Exercise: Copy out every line of the records in which "online" can be found.

Stored items from a collection:
========================

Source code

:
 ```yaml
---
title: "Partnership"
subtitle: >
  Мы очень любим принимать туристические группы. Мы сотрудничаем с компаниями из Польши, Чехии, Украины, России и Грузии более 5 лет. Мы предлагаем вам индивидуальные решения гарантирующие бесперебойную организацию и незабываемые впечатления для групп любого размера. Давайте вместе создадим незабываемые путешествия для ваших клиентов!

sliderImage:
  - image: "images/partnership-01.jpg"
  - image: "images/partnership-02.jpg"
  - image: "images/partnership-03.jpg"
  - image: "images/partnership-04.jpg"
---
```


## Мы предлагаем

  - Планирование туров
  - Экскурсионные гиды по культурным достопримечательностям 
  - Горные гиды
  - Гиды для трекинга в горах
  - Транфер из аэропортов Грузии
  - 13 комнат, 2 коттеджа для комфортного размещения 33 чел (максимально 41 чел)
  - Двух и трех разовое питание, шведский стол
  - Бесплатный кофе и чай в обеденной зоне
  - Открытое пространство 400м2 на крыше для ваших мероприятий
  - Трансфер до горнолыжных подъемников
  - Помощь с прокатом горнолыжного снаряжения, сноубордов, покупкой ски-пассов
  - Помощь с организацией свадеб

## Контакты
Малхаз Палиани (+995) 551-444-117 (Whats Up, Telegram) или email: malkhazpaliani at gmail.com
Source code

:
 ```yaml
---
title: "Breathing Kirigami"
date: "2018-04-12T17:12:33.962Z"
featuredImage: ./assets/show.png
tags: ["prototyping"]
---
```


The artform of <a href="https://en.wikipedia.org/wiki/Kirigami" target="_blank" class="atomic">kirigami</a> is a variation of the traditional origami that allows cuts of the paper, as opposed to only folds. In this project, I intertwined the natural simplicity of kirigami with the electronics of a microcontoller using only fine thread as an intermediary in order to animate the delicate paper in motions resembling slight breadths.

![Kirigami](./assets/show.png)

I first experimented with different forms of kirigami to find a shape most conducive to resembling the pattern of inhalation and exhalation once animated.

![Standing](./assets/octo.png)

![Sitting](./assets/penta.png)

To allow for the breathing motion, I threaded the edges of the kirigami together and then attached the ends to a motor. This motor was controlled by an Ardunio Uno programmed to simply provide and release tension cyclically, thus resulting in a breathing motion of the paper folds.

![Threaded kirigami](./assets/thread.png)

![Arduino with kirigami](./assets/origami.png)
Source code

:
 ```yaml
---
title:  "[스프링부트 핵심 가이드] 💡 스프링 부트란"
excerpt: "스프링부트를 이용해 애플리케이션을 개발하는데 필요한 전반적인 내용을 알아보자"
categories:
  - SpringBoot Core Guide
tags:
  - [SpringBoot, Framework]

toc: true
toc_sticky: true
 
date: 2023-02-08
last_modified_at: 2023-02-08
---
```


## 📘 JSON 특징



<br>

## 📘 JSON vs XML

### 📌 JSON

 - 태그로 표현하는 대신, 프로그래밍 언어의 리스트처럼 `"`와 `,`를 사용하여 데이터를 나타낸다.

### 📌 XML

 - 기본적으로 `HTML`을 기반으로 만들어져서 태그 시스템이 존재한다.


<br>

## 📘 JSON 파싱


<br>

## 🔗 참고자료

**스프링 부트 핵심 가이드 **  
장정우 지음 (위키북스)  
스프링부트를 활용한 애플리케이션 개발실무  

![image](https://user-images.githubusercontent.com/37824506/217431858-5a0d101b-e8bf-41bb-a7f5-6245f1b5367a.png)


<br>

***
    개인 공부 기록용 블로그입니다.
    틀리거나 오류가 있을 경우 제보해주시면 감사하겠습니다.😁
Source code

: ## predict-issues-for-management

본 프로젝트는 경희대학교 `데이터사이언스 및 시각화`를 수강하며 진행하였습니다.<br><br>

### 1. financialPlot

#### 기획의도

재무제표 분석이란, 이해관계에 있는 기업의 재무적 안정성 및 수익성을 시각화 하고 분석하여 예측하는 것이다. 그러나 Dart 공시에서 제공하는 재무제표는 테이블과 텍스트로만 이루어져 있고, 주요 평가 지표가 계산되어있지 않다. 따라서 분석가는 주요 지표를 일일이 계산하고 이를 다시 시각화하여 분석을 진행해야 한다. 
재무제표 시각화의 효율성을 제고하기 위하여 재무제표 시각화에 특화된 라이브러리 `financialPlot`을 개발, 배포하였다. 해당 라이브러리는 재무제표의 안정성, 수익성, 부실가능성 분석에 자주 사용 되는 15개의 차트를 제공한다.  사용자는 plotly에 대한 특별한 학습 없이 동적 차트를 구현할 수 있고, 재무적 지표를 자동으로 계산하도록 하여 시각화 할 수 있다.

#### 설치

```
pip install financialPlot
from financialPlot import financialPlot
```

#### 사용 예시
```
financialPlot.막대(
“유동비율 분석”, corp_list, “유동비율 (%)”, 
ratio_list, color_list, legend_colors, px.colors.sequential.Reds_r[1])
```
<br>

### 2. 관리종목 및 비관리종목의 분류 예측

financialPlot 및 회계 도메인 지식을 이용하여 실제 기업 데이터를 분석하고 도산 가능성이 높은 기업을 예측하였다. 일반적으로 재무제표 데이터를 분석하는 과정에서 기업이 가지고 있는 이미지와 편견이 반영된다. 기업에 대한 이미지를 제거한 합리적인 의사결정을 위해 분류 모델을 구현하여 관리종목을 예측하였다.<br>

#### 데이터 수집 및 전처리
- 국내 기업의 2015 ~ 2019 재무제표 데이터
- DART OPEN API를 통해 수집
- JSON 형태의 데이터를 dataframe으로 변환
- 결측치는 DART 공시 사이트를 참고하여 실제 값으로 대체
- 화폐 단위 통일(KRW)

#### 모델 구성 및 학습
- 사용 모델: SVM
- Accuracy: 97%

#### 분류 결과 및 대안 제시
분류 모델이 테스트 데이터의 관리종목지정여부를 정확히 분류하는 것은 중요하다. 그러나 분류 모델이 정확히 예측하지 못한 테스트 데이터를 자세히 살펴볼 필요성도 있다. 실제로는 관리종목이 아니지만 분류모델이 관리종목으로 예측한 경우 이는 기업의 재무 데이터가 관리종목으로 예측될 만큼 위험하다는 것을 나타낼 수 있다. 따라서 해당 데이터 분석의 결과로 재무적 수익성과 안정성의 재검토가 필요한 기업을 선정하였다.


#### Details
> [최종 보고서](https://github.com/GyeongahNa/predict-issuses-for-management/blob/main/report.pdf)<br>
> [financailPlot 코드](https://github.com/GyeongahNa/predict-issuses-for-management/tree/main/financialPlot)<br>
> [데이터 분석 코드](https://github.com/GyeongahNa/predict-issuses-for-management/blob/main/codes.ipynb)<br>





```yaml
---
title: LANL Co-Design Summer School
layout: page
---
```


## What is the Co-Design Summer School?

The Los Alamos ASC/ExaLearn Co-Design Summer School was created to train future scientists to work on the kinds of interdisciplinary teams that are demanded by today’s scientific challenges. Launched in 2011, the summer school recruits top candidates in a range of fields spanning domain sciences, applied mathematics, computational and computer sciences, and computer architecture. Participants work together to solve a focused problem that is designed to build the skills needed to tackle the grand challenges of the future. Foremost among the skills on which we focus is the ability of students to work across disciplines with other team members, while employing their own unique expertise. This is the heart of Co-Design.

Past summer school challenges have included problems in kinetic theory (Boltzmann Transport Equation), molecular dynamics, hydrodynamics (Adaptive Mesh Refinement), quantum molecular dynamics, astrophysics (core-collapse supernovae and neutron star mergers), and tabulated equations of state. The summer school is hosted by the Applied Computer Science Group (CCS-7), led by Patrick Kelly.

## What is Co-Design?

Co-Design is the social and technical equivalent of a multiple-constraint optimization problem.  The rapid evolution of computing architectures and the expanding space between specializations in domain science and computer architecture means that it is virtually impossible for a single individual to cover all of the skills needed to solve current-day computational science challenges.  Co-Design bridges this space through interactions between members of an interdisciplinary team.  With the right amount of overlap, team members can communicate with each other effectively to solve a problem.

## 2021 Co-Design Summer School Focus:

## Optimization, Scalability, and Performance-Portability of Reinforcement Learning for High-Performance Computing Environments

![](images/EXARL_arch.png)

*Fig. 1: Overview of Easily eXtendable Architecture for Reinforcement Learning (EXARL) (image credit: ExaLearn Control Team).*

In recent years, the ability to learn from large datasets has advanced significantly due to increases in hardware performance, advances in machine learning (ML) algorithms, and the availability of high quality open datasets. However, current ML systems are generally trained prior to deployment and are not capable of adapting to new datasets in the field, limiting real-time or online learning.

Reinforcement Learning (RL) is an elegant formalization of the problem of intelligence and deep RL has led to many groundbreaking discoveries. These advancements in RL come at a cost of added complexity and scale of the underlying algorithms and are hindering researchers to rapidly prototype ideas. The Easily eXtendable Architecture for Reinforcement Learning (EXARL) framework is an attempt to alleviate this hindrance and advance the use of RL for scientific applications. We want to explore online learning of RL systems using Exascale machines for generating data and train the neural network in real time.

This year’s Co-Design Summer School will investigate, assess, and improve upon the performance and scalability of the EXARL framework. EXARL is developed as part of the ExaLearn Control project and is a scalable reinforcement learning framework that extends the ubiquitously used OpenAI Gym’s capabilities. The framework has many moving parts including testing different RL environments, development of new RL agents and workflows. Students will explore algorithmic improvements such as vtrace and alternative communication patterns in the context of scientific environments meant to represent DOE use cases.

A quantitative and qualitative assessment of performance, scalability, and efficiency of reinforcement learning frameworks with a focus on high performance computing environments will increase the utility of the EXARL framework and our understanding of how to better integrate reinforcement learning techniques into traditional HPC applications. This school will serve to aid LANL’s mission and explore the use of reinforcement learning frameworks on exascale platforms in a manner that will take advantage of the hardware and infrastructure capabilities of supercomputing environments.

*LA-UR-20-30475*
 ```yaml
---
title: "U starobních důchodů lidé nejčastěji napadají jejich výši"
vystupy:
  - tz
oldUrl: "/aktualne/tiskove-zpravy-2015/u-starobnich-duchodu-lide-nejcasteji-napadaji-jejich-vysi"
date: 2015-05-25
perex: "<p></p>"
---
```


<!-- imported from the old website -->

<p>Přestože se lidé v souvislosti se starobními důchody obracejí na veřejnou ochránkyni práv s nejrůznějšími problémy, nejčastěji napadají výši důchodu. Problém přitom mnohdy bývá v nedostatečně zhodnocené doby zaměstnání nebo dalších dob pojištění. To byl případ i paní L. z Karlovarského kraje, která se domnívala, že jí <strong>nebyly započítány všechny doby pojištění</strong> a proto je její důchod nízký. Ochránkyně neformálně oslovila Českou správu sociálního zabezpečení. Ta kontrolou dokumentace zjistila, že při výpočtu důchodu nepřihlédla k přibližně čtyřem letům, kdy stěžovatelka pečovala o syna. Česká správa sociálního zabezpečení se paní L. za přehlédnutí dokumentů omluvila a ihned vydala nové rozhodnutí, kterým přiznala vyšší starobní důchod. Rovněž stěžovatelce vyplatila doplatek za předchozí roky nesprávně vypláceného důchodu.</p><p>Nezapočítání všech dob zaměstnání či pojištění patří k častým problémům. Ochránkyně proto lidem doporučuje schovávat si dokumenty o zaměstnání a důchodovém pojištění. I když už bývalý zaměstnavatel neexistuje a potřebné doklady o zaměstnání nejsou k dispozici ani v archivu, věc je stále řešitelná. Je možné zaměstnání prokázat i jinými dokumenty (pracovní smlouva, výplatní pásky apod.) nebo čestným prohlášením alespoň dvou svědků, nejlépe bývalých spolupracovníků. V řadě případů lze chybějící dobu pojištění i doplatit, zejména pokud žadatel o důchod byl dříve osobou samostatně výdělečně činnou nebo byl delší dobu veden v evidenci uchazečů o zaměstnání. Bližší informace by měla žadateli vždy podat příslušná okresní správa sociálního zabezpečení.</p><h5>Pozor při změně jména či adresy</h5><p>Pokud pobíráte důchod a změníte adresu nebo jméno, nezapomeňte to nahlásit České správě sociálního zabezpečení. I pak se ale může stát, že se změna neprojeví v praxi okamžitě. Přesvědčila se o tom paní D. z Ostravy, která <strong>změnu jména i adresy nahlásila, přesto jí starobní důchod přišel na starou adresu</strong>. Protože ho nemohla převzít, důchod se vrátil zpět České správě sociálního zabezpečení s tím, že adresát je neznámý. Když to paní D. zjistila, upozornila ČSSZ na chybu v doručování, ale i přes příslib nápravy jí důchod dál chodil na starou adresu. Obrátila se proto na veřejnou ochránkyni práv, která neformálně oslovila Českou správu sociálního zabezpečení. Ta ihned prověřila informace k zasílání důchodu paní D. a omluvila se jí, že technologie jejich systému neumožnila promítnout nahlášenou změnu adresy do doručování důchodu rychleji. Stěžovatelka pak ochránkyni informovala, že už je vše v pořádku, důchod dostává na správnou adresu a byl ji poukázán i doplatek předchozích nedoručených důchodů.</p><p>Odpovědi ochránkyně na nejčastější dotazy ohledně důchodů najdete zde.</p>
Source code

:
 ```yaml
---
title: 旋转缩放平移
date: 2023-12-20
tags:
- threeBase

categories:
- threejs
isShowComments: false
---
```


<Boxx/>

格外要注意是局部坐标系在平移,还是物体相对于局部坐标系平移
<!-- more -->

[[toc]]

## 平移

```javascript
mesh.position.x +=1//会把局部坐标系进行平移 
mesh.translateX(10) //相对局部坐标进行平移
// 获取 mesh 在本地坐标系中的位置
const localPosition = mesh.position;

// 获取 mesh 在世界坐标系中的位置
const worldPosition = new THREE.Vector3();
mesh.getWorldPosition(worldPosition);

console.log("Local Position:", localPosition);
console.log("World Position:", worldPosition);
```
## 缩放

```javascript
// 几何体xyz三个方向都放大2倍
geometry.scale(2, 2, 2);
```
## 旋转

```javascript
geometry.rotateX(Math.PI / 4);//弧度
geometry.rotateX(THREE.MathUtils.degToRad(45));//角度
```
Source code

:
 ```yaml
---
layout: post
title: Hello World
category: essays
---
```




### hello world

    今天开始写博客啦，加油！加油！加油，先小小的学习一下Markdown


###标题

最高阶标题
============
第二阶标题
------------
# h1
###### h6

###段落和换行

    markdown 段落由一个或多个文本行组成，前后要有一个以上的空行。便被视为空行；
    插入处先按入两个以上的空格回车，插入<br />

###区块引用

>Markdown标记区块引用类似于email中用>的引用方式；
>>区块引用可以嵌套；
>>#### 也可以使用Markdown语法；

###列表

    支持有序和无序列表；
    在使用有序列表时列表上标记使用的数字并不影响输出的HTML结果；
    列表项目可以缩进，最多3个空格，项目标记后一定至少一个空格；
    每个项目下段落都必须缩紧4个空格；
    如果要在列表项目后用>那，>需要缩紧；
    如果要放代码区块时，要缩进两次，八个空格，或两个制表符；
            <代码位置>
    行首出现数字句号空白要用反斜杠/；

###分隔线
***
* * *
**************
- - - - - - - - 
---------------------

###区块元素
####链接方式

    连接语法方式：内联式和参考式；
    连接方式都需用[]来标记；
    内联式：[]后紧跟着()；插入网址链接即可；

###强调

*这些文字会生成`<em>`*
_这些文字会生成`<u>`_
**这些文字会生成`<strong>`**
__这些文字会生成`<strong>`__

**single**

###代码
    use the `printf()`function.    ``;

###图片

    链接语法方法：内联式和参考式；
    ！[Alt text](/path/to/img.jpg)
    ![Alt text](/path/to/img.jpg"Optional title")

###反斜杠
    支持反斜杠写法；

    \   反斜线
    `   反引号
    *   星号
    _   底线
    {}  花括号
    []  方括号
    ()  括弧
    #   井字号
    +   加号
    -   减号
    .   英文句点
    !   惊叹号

========================

Response:
In recent years, the ability to learn from large datasets has advanced significantly due to increases in hardware performance, advances in machine learning (ML) algorithms, and the availability of high quality open datasets. However, current ML systems are generally trained prior to deployment and are not capable of adapting to new datasets in the field, limiting real-time or online learning.
Reinforcement Learning (RL) is an elegant formalization of the problem of intelligence and deep RL has led to many groundbreaking discoveries. These advancements in RL come at a cost of added complexity and scale of the underlying algorithms and are hindering researchers to rapidly prototype ideas. The Easily eXtendable Architecture for Reinforcement Learning (EXARL) framework is an attempt to alleviate this hindrance and advance the use of RL for scientific applications. We want to explore online learning of RL systems using Exascale machines for generating data and train the neural network in real time.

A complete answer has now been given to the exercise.